My eyes shot open at the voice. Suddenly all the visions and voices blanked out of my head. I turned my head towards the door and I recognised Arthit standing there. If not for him wearing a spectacle it would be hard for me to recognise who is Krist and Arthit.

Thinking about that, my eyes shut as I remembered how I busted up to Krist. I regret doing it now. My emotions took over me this time.

"May I come in, Singto?" Arthit's soft voice interrupted me. Well, I can recognize Krist's voice from Arthit's. Krist didn't have such a stern voice.

"Of course, Arthit." I tried to smile at him.

Arthit walked towards me and leaned against the wall near the window.

"You okay now?" He asked, his voice was strong at the same time felt soft, unlike Krist's.

"I think so? I'm really sorry for my behaviour. I...I...I didn't know how to react. It might have hurt Kongpob," I apologized, my head hung low.

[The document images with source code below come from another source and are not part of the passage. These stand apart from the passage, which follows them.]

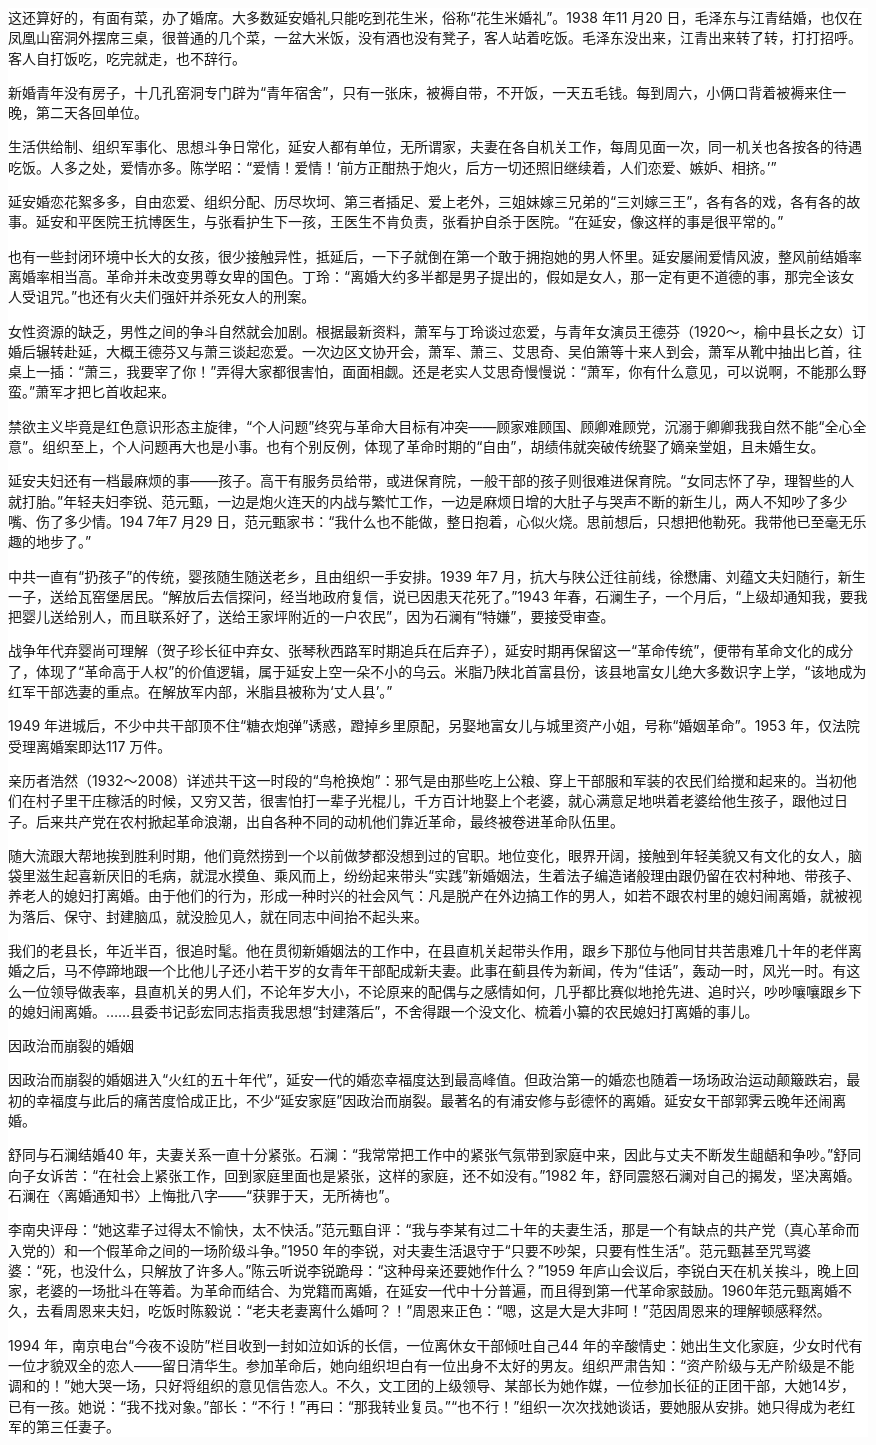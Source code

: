 这还算好的，有面有菜，办了婚席。大多数延安婚礼只能吃到花生米，俗称“花生米婚礼”。1938 年11 月20 日，毛泽东与江青结婚，也仅在凤凰山窑洞外摆席三桌，很普通的几个菜，一盆大米饭，没有酒也没有凳子，客人站着吃饭。毛泽东没出来，江青出来转了转，打打招呼。客人自打饭吃，吃完就走，也不辞行。

新婚青年没有房子，十几孔窑洞专门辟为“青年宿舍”，只有一张床，被褥自带，不开饭，一天五毛钱。每到周六，小俩口背着被褥来住一晚，第二天各回单位。

生活供给制、组织军事化、思想斗争日常化，延安人都有单位，无所谓家，夫妻在各自机关工作，每周见面一次，同一机关也各按各的待遇吃饭。人多之处，爱情亦多。陈学昭：“爱情！爱情！‘前方正酣热于炮火，后方一切还照旧继续着，人们恋爱、嫉妒、相挤。’”

延安婚恋花絮多多，自由恋爱、组织分配、历尽坎坷、第三者插足、爱上老外，三姐妹嫁三兄弟的“三刘嫁三王”，各有各的戏，各有各的故事。延安和平医院王抗博医生，与张看护生下一孩，王医生不肯负责，张看护自杀于医院。“在延安，像这样的事是很平常的。”

也有一些封闭环境中长大的女孩，很少接触异性，抵延后，一下子就倒在第一个敢于拥抱她的男人怀里。延安屡闹爱情风波，整风前结婚率离婚率相当高。革命并未改变男尊女卑的国色。丁玲：“离婚大约多半都是男子提出的，假如是女人，那一定有更不道德的事，那完全该女人受诅咒。”也还有火夫们强奸并杀死女人的刑案。

女性资源的缺乏，男性之间的争斗自然就会加剧。根据最新资料，萧军与丁玲谈过恋爱，与青年女演员王德芬（1920～，榆中县长之女）订婚后辗转赴延，大概王德芬又与萧三谈起恋爱。一次边区文协开会，萧军、萧三、艾思奇、吴伯箫等十来人到会，萧军从靴中抽出匕首，往桌上一插：“萧三，我要宰了你！”弄得大家都很害怕，面面相觑。还是老实人艾思奇慢慢说：“萧军，你有什么意见，可以说啊，不能那么野蛮。”萧军才把匕首收起来。

禁欲主义毕竟是红色意识形态主旋律，“个人问题”终究与革命大目标有冲突——顾家难顾国、顾卿难顾党，沉溺于卿卿我我自然不能“全心全意”。组织至上，个人问题再大也是小事。也有个别反例，体现了革命时期的“自由”，胡绩伟就突破传统娶了嫡亲堂姐，且未婚生女。

延安夫妇还有一档最麻烦的事——孩子。高干有服务员给带，或进保育院，一般干部的孩子则很难进保育院。“女同志怀了孕，理智些的人就打胎。”年轻夫妇李锐、范元甄，一边是炮火连天的内战与繁忙工作，一边是麻烦日增的大肚子与哭声不断的新生儿，两人不知吵了多少嘴、伤了多少情。194 7年7 月29 日，范元甄家书：“我什么也不能做，整日抱着，心似火烧。思前想后，只想把他勒死。我带他已至毫无乐趣的地步了。”

中共一直有“扔孩子”的传统，婴孩随生随送老乡，且由组织一手安排。1939 年7 月，抗大与陕公迁往前线，徐懋庸、刘蕴文夫妇随行，新生一子，送给瓦窑堡居民。“解放后去信探问，经当地政府复信，说已因患天花死了。”1943 年春，石澜生子，一个月后，“上级却通知我，要我把婴儿送给别人，而且联系好了，送给王家坪附近的一户农民”，因为石澜有“特嫌”，要接受审查。

战争年代弃婴尚可理解（贺子珍长征中弃女、张琴秋西路军时期追兵在后弃子），延安时期再保留这一“革命传统”，便带有革命文化的成分了，体现了“革命高于人权”的价值逻辑，属于延安上空一朵不小的乌云。米脂乃陕北首富县份，该县地富女儿绝大多数识字上学，“该地成为红军干部选妻的重点。在解放军内部，米脂县被称为‘丈人县’。”

1949 年进城后，不少中共干部顶不住“糖衣炮弹”诱惑，蹬掉乡里原配，另娶地富女儿与城里资产小姐，号称“婚姻革命”。1953 年，仅法院受理离婚案即达117 万件。

亲历者浩然（1932～2008）详述共干这一时段的“鸟枪换炮”：邪气是由那些吃上公粮、穿上干部服和军装的农民们给搅和起来的。当初他们在村子里干庄稼活的时候，又穷又苦，很害怕打一辈子光棍儿，千方百计地娶上个老婆，就心满意足地哄着老婆给他生孩子，跟他过日子。后来共产党在农村掀起革命浪潮，出自各种不同的动机他们靠近革命，最终被卷进革命队伍里。

随大流跟大帮地挨到胜利时期，他们竟然捞到一个以前做梦都没想到过的官职。地位变化，眼界开阔，接触到年轻美貌又有文化的女人，脑袋里滋生起喜新厌旧的毛病，就混水摸鱼、乘风而上，纷纷起来带头“实践”新婚姻法，生着法子编造诸般理由跟仍留在农村种地、带孩子、养老人的媳妇打离婚。由于他们的行为，形成一种时兴的社会风气：凡是脱产在外边搞工作的男人，如若不跟农村里的媳妇闹离婚，就被视为落后、保守、封建脑瓜，就没脸见人，就在同志中间抬不起头来。

我们的老县长，年近半百，很追时髦。他在贯彻新婚姻法的工作中，在县直机关起带头作用，跟乡下那位与他同甘共苦患难几十年的老伴离婚之后，马不停蹄地跟一个比他儿子还小若干岁的女青年干部配成新夫妻。此事在蓟县传为新闻，传为“佳话”，轰动一时，风光一时。有这么一位领导做表率，县直机关的男人们，不论年岁大小，不论原来的配偶与之感情如何，几乎都比赛似地抢先进、追时兴，吵吵嚷嚷跟乡下的媳妇闹离婚。……县委书记彭宏同志指责我思想“封建落后”，不舍得跟一个没文化、梳着小纂的农民媳妇打离婚的事儿。

因政治而崩裂的婚姻

因政治而崩裂的婚姻进入“火红的五十年代”，延安一代的婚恋幸福度达到最高峰值。但政治第一的婚恋也随着一场场政治运动颠簸跌宕，最初的幸福度与此后的痛苦度恰成正比，不少“延安家庭”因政治而崩裂。最著名的有浦安修与彭德怀的离婚。延安女干部郭霁云晚年还闹离婚。

舒同与石澜结婚40 年，夫妻关系一直十分紧张。石澜：“我常常把工作中的紧张气氛带到家庭中来，因此与丈夫不断发生龃龉和争吵。”舒同向子女诉苦：“在社会上紧张工作，回到家庭里面也是紧张，这样的家庭，还不如没有。”1982 年，舒同震怒石澜对自己的揭发，坚决离婚。石澜在〈离婚通知书〉上悔批八字——“获罪于天，无所祷也”。

李南央评母：“她这辈子过得太不愉快，太不快活。”范元甄自评：“我与李某有过二十年的夫妻生活，那是一个有缺点的共产党（真心革命而入党的）和一个假革命之间的一场阶级斗争。”1950 年的李锐，对夫妻生活退守于“只要不吵架，只要有性生活”。范元甄甚至咒骂婆婆：“死，也没什么，只解放了许多人。”陈云听说李锐跪母：“这种母亲还要她作什么？”1959 年庐山会议后，李锐白天在机关挨斗，晚上回家，老婆的一场批斗在等着。为革命而结合、为党籍而离婚，在延安一代中十分普遍，而且得到第一代革命家鼓励。1960年范元甄离婚不久，去看周恩来夫妇，吃饭时陈毅说：“老夫老妻离什么婚呵？！”周恩来正色：“嗯，这是大是大非呵！”范因周恩来的理解顿感释然。

1994 年，南京电台“今夜不设防”栏目收到一封如泣如诉的长信，一位离休女干部倾吐自己44 年的辛酸情史：她出生文化家庭，少女时代有一位才貌双全的恋人——留日清华生。参加革命后，她向组织坦白有一位出身不太好的男友。组织严肃告知：“资产阶级与无产阶级是不能调和的！”她大哭一场，只好将组织的意见信告恋人。不久，文工团的上级领导、某部长为她作媒，一位参加长征的正团干部，大她14岁，已有一孩。她说：“我不找对象。”部长：“不行！”再曰：“那我转业复员。”“也不行！”组织一次次找她谈话，要她服从安排。她只得成为老红军的第三任妻子。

I heard Arthit chuckle, "You know? You and Kong are the same looking at this point. Kong always apologise or blame himself for the mistakes that he didn't even make. I now get what Krist told me about you."

I looked up at Arthit, he was smiling at me, his eyes looking straight at me through his glasses.

"You don't have to apologise, Singto. We can understand how you react, we had prepared ourselves for it."

I nodded my head hesitantly.

There were a few minutes of silence between us, and I could feel myself getting ready to ask him many questions that rushed through my mind.